* Dataset extract *
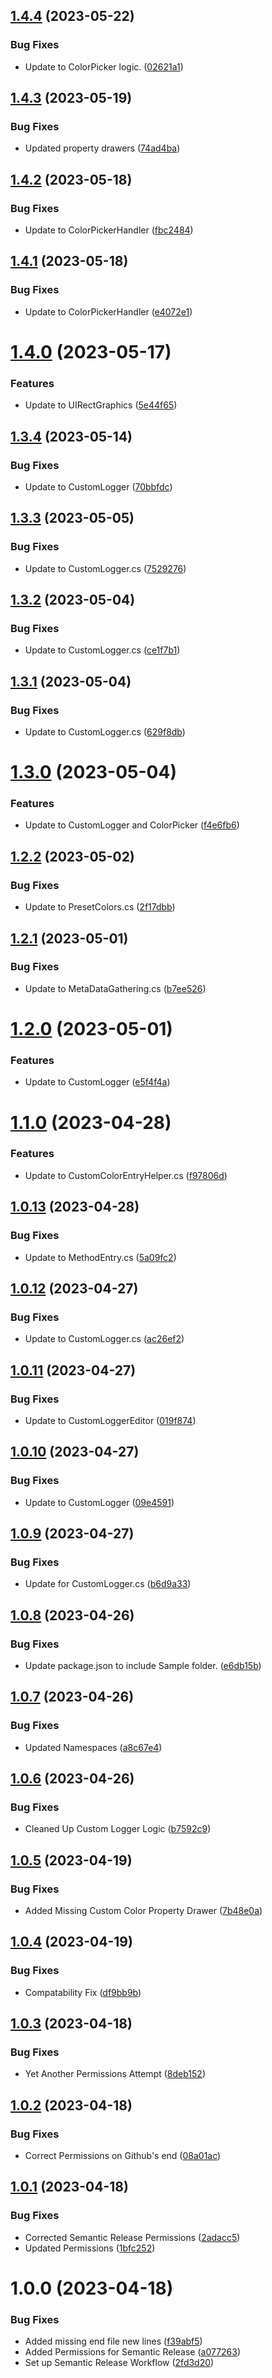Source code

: ## [1.4.4](https://github.com/arbitrarynotion/com.ianritter.unityscriptingtools/compare/v1.4.3...v1.4.4) (2023-05-22)


### Bug Fixes

* Update to ColorPicker logic. ([02621a1](https://github.com/arbitrarynotion/com.ianritter.unityscriptingtools/commit/02621a11d83bcba3852b1704aa31d55964611ef1))

## [1.4.3](https://github.com/arbitrarynotion/com.ianritter.unityscriptingtools/compare/v1.4.2...v1.4.3) (2023-05-19)


### Bug Fixes

* Updated property drawers ([74ad4ba](https://github.com/arbitrarynotion/com.ianritter.unityscriptingtools/commit/74ad4ba88697b4ff6b1d021f914c13ca4a7e09b3))

## [1.4.2](https://github.com/arbitrarynotion/com.ianritter.unityscriptingtools/compare/v1.4.1...v1.4.2) (2023-05-18)


### Bug Fixes

* Update to ColorPickerHandler ([fbc2484](https://github.com/arbitrarynotion/com.ianritter.unityscriptingtools/commit/fbc24842ca2dd867eea83d4a88c00cd83fcdf836))

## [1.4.1](https://github.com/arbitrarynotion/com.ianritter.unityscriptingtools/compare/v1.4.0...v1.4.1) (2023-05-18)


### Bug Fixes

* Update to ColorPickerHandler ([e4072e1](https://github.com/arbitrarynotion/com.ianritter.unityscriptingtools/commit/e4072e1e1131fb8267874832ac99ce4abd27a71d))

# [1.4.0](https://github.com/arbitrarynotion/com.ianritter.unityscriptingtools/compare/v1.3.4...v1.4.0) (2023-05-17)


### Features

* Update to UIRectGraphics ([5e44f65](https://github.com/arbitrarynotion/com.ianritter.unityscriptingtools/commit/5e44f65654fd3a0b22869911bba797561d4274ca))

## [1.3.4](https://github.com/arbitrarynotion/com.ianritter.unityscriptingtools/compare/v1.3.3...v1.3.4) (2023-05-14)


### Bug Fixes

* Update to CustomLogger ([70bbfdc](https://github.com/arbitrarynotion/com.ianritter.unityscriptingtools/commit/70bbfdc777aa8c902c8f68d8adfe39b425f0f3db))

## [1.3.3](https://github.com/arbitrarynotion/com.ianritter.unityscriptingtools/compare/v1.3.2...v1.3.3) (2023-05-05)


### Bug Fixes

* Update to CustomLogger.cs ([7529276](https://github.com/arbitrarynotion/com.ianritter.unityscriptingtools/commit/752927679f2eb986229f1d5096e68a7d9ddba824))

## [1.3.2](https://github.com/arbitrarynotion/com.ianritter.unityscriptingtools/compare/v1.3.1...v1.3.2) (2023-05-04)


### Bug Fixes

* Update to CustomLogger.cs ([ce1f7b1](https://github.com/arbitrarynotion/com.ianritter.unityscriptingtools/commit/ce1f7b17613343e9134e1e69366b433da3e1b11f))

## [1.3.1](https://github.com/arbitrarynotion/com.ianritter.unityscriptingtools/compare/v1.3.0...v1.3.1) (2023-05-04)


### Bug Fixes

* Update to CustomLogger.cs ([629f8db](https://github.com/arbitrarynotion/com.ianritter.unityscriptingtools/commit/629f8dbe923549eb3169ec838504f1c513b10e37))

# [1.3.0](https://github.com/arbitrarynotion/com.ianritter.unityscriptingtools/compare/v1.2.2...v1.3.0) (2023-05-04)


### Features

* Update to CustomLogger and ColorPicker ([f4e6fb6](https://github.com/arbitrarynotion/com.ianritter.unityscriptingtools/commit/f4e6fb60980cb3966e3333d7dc52ae5bceca53ef))

## [1.2.2](https://github.com/arbitrarynotion/com.ianritter.unityscriptingtools/compare/v1.2.1...v1.2.2) (2023-05-02)


### Bug Fixes

* Update to PresetColors.cs ([2f17dbb](https://github.com/arbitrarynotion/com.ianritter.unityscriptingtools/commit/2f17dbbddc2dc679befb7396c433d3fc9d9480bc))

## [1.2.1](https://github.com/arbitrarynotion/com.ianritter.unityscriptingtools/compare/v1.2.0...v1.2.1) (2023-05-01)


### Bug Fixes

* Update to MetaDataGathering.cs ([b7ee526](https://github.com/arbitrarynotion/com.ianritter.unityscriptingtools/commit/b7ee526af7e6777ca9d6483df1e65e58c37ea47f))

# [1.2.0](https://github.com/arbitrarynotion/com.ianritter.unityscriptingtools/compare/v1.1.0...v1.2.0) (2023-05-01)


### Features

* Update to CustomLogger ([e5f4f4a](https://github.com/arbitrarynotion/com.ianritter.unityscriptingtools/commit/e5f4f4ac56107716c53f5293223e9e4f8aad9f43))

# [1.1.0](https://github.com/arbitrarynotion/com.ianritter.unityscriptingtools/compare/v1.0.13...v1.1.0) (2023-04-28)


### Features

* Update to CustomColorEntryHelper.cs ([f97806d](https://github.com/arbitrarynotion/com.ianritter.unityscriptingtools/commit/f97806d5af90b8d34001d705015b9bfc73b32b17))

## [1.0.13](https://github.com/arbitrarynotion/com.ianritter.unityscriptingtools/compare/v1.0.12...v1.0.13) (2023-04-28)


### Bug Fixes

* Update to MethodEntry.cs ([5a09fc2](https://github.com/arbitrarynotion/com.ianritter.unityscriptingtools/commit/5a09fc2f96472e26143eabeaa03d51eb439c5b2d))

## [1.0.12](https://github.com/arbitrarynotion/com.ianritter.unityscriptingtools/compare/v1.0.11...v1.0.12) (2023-04-27)


### Bug Fixes

* Update to CustomLogger.cs ([ac26ef2](https://github.com/arbitrarynotion/com.ianritter.unityscriptingtools/commit/ac26ef270b0d7bd2dd82b12a2f5df529e80a94ef))

## [1.0.11](https://github.com/arbitrarynotion/com.ianritter.unityscriptingtools/compare/v1.0.10...v1.0.11) (2023-04-27)


### Bug Fixes

* Update to CustomLoggerEditor ([019f874](https://github.com/arbitrarynotion/com.ianritter.unityscriptingtools/commit/019f8742a962b307d5903c47db0a304584973e30))

## [1.0.10](https://github.com/arbitrarynotion/com.ianritter.unityscriptingtools/compare/v1.0.9...v1.0.10) (2023-04-27)


### Bug Fixes

* Update to CustomLogger ([09e4591](https://github.com/arbitrarynotion/com.ianritter.unityscriptingtools/commit/09e4591e99ed0be788086204c6523eaacbf1b84b))

## [1.0.9](https://github.com/arbitrarynotion/com.ianritter.unityscriptingtools/compare/v1.0.8...v1.0.9) (2023-04-27)


### Bug Fixes

* Update for CustomLogger.cs ([b6d9a33](https://github.com/arbitrarynotion/com.ianritter.unityscriptingtools/commit/b6d9a33ee0434426d85ef0551e417356d5c5f4b1))

## [1.0.8](https://github.com/arbitrarynotion/com.ianritter.unityscriptingtools/compare/v1.0.7...v1.0.8) (2023-04-26)


### Bug Fixes

* Update package.json to include Sample folder. ([e6db15b](https://github.com/arbitrarynotion/com.ianritter.unityscriptingtools/commit/e6db15bc5c469781cd9d5fa24b97ce5c04818aad))

## [1.0.7](https://github.com/arbitrarynotion/com.ianritter.unityscriptingtools/compare/v1.0.6...v1.0.7) (2023-04-26)


### Bug Fixes

* Updated Namespaces ([a8c67e4](https://github.com/arbitrarynotion/com.ianritter.unityscriptingtools/commit/a8c67e46575fbf3fef39a46e9bba928cae0b998a))

## [1.0.6](https://github.com/arbitrarynotion/com.ianritter.unityscriptingtools/compare/v1.0.5...v1.0.6) (2023-04-26)


### Bug Fixes

* Cleaned Up Custom Logger Logic ([b7592c9](https://github.com/arbitrarynotion/com.ianritter.unityscriptingtools/commit/b7592c9f3c1493038fae0a06cdb0bf76928f17c0))

## [1.0.5](https://github.com/arbitrarynotion/com.ianritter.unityscriptingtools/compare/v1.0.4...v1.0.5) (2023-04-19)


### Bug Fixes

* Added Missing Custom Color Property Drawer ([7b48e0a](https://github.com/arbitrarynotion/com.ianritter.unityscriptingtools/commit/7b48e0ac7071fc18e5e14fc41d5c0c0d0ffa0008))

## [1.0.4](https://github.com/arbitrarynotion/com.ianritter.unityscriptingtools/compare/v1.0.3...v1.0.4) (2023-04-19)


### Bug Fixes

* Compatability Fix ([df9bb9b](https://github.com/arbitrarynotion/com.ianritter.unityscriptingtools/commit/df9bb9bcec174e2670815c90bbd3f95161cd168b))

## [1.0.3](https://github.com/arbitrarynotion/com.ianritter.unityscriptingtools/compare/v1.0.2...v1.0.3) (2023-04-18)


### Bug Fixes

* Yet Another Permissions Attempt ([8deb152](https://github.com/arbitrarynotion/com.ianritter.unityscriptingtools/commit/8deb1524b052f88d213e4dd79c655944f260588a))

## [1.0.2](https://github.com/arbitrarynotion/com.ianritter.unityscriptingtools/compare/v1.0.1...v1.0.2) (2023-04-18)


### Bug Fixes

* Correct Permissions on Github's end ([08a01ac](https://github.com/arbitrarynotion/com.ianritter.unityscriptingtools/commit/08a01ac8b35964a25bcaeee70ff5e512ec54592c))

## [1.0.1](https://github.com/arbitrarynotion/com.ianritter.unityscriptingtools/compare/v1.0.0...v1.0.1) (2023-04-18)


### Bug Fixes

* Corrected Semantic Release Permissions ([2adacc5](https://github.com/arbitrarynotion/com.ianritter.unityscriptingtools/commit/2adacc52a11c7160f35bed4b376e628d8d75d3ac))
* Updated Permissions ([1bfc252](https://github.com/arbitrarynotion/com.ianritter.unityscriptingtools/commit/1bfc25244b153fb0e06f2c45d11a4c66ce0a73a7))

# 1.0.0 (2023-04-18)


### Bug Fixes

* Added missing end file new lines ([f39abf5](https://github.com/arbitrarynotion/com.ianritter.unityscriptingtools/commit/f39abf5b3c28ce2e557ff6d339db900b6e4349d4))
* Added Permissions for Semantic Release ([a077263](https://github.com/arbitrarynotion/com.ianritter.unityscriptingtools/commit/a077263143369fb9daea38b805a2644bdbee6fe7))
* Set up Semantic Release Workflow ([2fd3d20](https://github.com/arbitrarynotion/com.ianritter.unityscriptingtools/commit/2fd3d20ae1891735105e786c99c22e7d077090be))
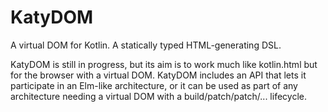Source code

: # KatyDOM
A virtual DOM for Kotlin. A statically typed HTML-generating DSL.

KatyDOM is still in progress, but its aim is to work much like kotlin.html but for the browser
with a virtual DOM. KatyDOM includes an API that lets it participate in an Elm-like architecture,
or it can be used as part of any architecture needing a virtual DOM with a build/patch/patch/...
lifecycle.
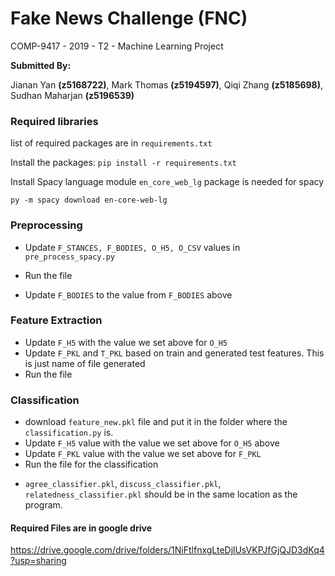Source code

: # Fake News Challenge (FNC)
 COMP-9417 - 2019 - T2 - Machine Learning Project

**Submitted By:**

Jianan Yan **(z5168722)**, Mark Thomas **(z5194597)**,
Qiqi Zhang **(z5185698)**, Sudhan Maharjan **(z5196539)**





### Required libraries 
list of required packages are in `requirements.txt`

Install the packages: `pip install -r requirements.txt`

Install Spacy language module
`en_core_web_lg` package is needed for spacy

`py -m spacy download en-core-web-lg`



### Preprocessing
- Update `F_STANCES, F_BODIES, O_H5, O_CSV` values in `pre_process_spacy.py`
- Run the file

- Update `F_BODIES` to the value from `F_BODIES` above

### Feature Extraction
- Update `F_H5` with the value we set above for `O_H5`
- Update `F_PKL` and `T_PKL` based on train and generated test features. This is just name of file generated
- Run the file

### Classification
- download `feature_new.pkl` file and put it in the folder where the `classification.py` is.
- Update `F_H5` value with the value we set above for `O_H5` above
- Update `F_PKL` value with the value we set above for `F_PKL`
- Run the file for the classification


* `agree_classifier.pkl`, `discuss_classifier.pkl`, `relatedness_classifier.pkl` should be in the same location as the program.

#### Required Files are in google drive
https://drive.google.com/drive/folders/1NiFtlfnxgLteDjlUsVKPJfGjQJD3dKq4?usp=sharing


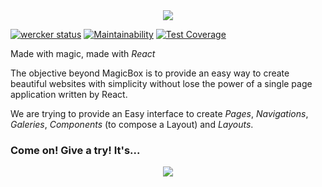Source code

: <div align="center">
  <img src="https://image.ibb.co/kfASon/Effect_Logo.png" />
</div>

[![wercker status](https://app.wercker.com/status/6890c84f56414000c05337d48b1c8ac7/s/master "wercker status")](https://app.wercker.com/project/byKey/6890c84f56414000c05337d48b1c8ac7)
[![Maintainability](https://api.codeclimate.com/v1/badges/813cf762d3aa8945e110/maintainability)](https://codeclimate.com/github/clucasalcantara/magicbox-cms/maintainability)
[![Test Coverage](https://api.codeclimate.com/v1/badges/813cf762d3aa8945e110/test_coverage)](https://codeclimate.com/github/clucasalcantara/magicbox-cms/test_coverage)

Made with magic, made with _React_

The objective beyond MagicBox is to provide an easy way to create beautiful websites with simplicity without lose the power of a single page application written by React.

We are trying to provide an Easy interface to create _Pages_, _Navigations_, _Galeries_, _Components_ (to compose a Layout) and _Layouts_.

### Come on! Give a try! It's...

<div align="center">
  <img src="https://media0.giphy.com/media/12NUbkX6p4xOO4/giphy.gif" />
</div>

* Task prompt *
From the listing, copy every line where the string "download" appears.

* Written answer *
`py -m spacy download en-core-web-lg`
- download `feature_new.pkl` file and put it in the folder where the `classification.py` is.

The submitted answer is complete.